April 4, 2014

Editorial

The pope and the president

Although President Barack Obama was a few minutes early for his meeting with Pope Francis on March 27, he was late among the leaders of countries who paid their respects to the pontiff during his first year in office.

The pope had already met with the leaders of Russia, Germany, France, Spain, the United Nations and European Community, as well as most governmental heads from Latin America and three visits from Argentina’s President Cristina Fernandez. And now Queen Elizabeth II has flown to the Vatican to meet with the seventh pope of her 62-year reign.

Prior to the meeting between the pope and president, The New York Times published a lengthy article about the years that Obama spent in Chicago as a community organizer. He had an office in Holy Rosary Church there, and learned about the Church’s social justice teachings.

Although the meeting between the pope and president included some areas of tension between the Church and this administration, it shouldn’t be surprising that they talked mainly about issues about which they agree. Both sides know where both the agreements and the disagreement are. We suspect that most of the disagreements were discussed in the meeting between the president and Cardinal Pietro Parolin, Vatican Secretary of State, after his meeting with the pope.

According to Obama, during a news conference after the meetings, he discussed the mandate of the Affordable Care Act with Cardinal Parolin. He said that he explained to Cardinal Parolin “that most religious organizations are entirely exempt. Religiously affiliated hospitals or universities or NGOs (non-governmental organizations) simply have to attest that they have a religious objection, in which case they are not required to provide contraception, although employees of theirs who choose are able to obtain it through the insurance company.”

He also said that he pledged to continue dialogue with the U.S. Conference of Bishops. We shall see. This issue will probably eventually be settled by the U.S. Supreme Court.

Obama said that, in his meeting with the pope, two issues were especially prominent in their discussions—the poor, and elusive peace around the world. Then, he said, in terms of domestic issues, the pope’s main concern was immigration reform.

This is hardly surprising because, in the pope’s apostolic exhortation “Evangelii Gaudium” (“The Joy of the Gospel”), he says that migrants present a particular challenge for him and, “I exhort all countries to a generous openness which, rather than fearing the loss of local identity, will prove capable of creating new forms of cultural synthesis.”

Besides, the day before his meeting with Obama, the Holy Father promised a 10-year-old girl named Jersey Vargas, during the pope’s general audience, that he would raise the issue of the rising number of deportations of undocumented immigrants. As reported by Rocco Palmo on his website, “Whispers in the Loggia,” the girl’s father was about to be deported from the United States. She was part of a group of immigrant advocates who travelled to Rome from southern California.

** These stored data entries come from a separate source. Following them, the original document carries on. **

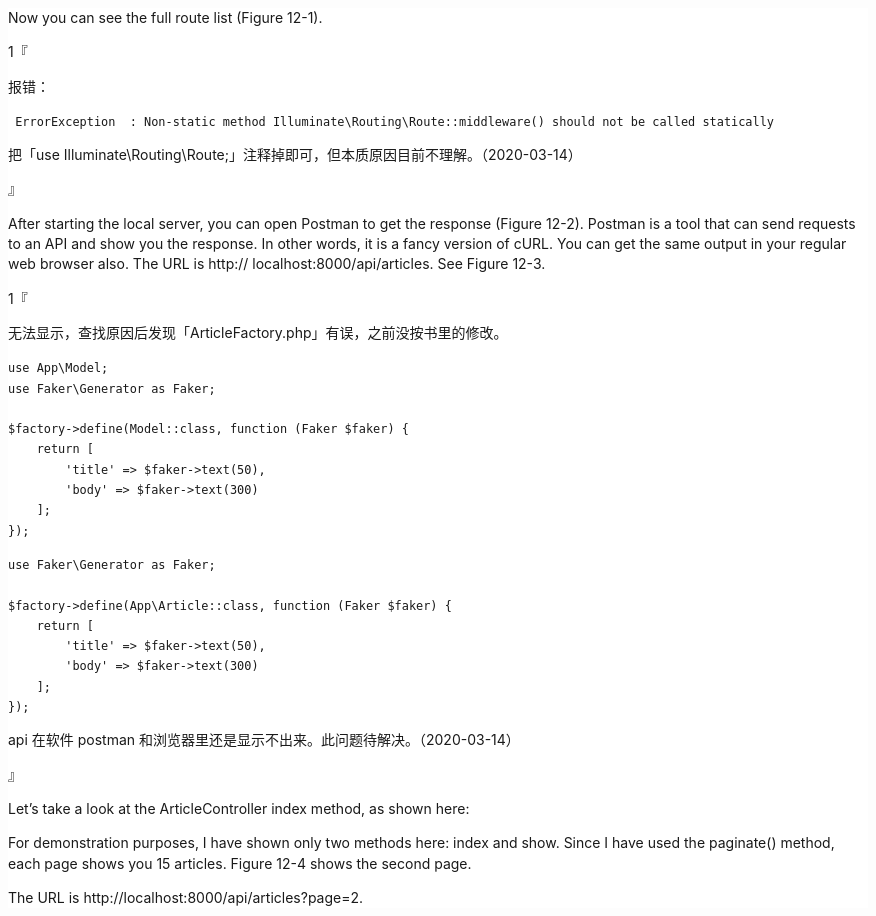 Now you can see the full route list (Figure 12-1).

1『

报错：

```
 ErrorException  : Non-static method Illuminate\Routing\Route::middleware() should not be called statically
```

把「use Illuminate\Routing\Route;」注释掉即可，但本质原因目前不理解。（2020-03-14）

』

After starting the local server, you can open Postman to get the response (Figure 12-2). Postman is a tool that can send requests to an API and show you the response. In other words, it is a fancy version of cURL. You can get the same output in your regular web browser also. The URL is http:// localhost:8000/api/articles. See Figure 12-3.


1『

无法显示，查找原因后发现「ArticleFactory.php」有误，之前没按书里的修改。

```
use App\Model;
use Faker\Generator as Faker;

$factory->define(Model::class, function (Faker $faker) {
    return [
        'title' => $faker->text(50),
        'body' => $faker->text(300)
    ];
});
```

```
use Faker\Generator as Faker;

$factory->define(App\Article::class, function (Faker $faker) {
    return [
        'title' => $faker->text(50),
        'body' => $faker->text(300)
    ];
});

```

api 在软件 postman 和浏览器里还是显示不出来。此问题待解决。（2020-03-14）

』

Let’s take a look at the ArticleController index method, as shown here:

For demonstration purposes, I have shown only two methods here: index and show. Since I have used the paginate() method, each page shows you 15 articles. Figure 12-4 shows the second page.

The URL is http://localhost:8000/api/articles?page=2.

The president noted that the pope, “as someone who came from Latin America, is very mindful of the plight of so many immigrants who are wonderful people, working hard, making contributions, many of their children are U.S. citizens, and yet they still live in the shadows, in many cases have been deported and are separated from families.” He expressed optimism that an immigration reform law can be passed.

As for their discussion of elusive peace around the world, the president said that there was specific focus on the Middle East, including the Israeli-Palestinian issue and what is happening in Syria and Lebanon, particularly about the potential persecution of Christians. That has become a serious problem.

A copy of the pope’s apostolic exhortation “Evangelii Gaudium” was one of the gifts that he gave to the president. That document contains much that the two men agree about, but also much about which they’re in disagreement, mainly the issues of abortion and the other life issues.

Obama conceded as much in his press conference when he said, “I think His Holiness and the Vatican have been clear about their position on a range of issues, some of them I differ with, most I heartily agree with.”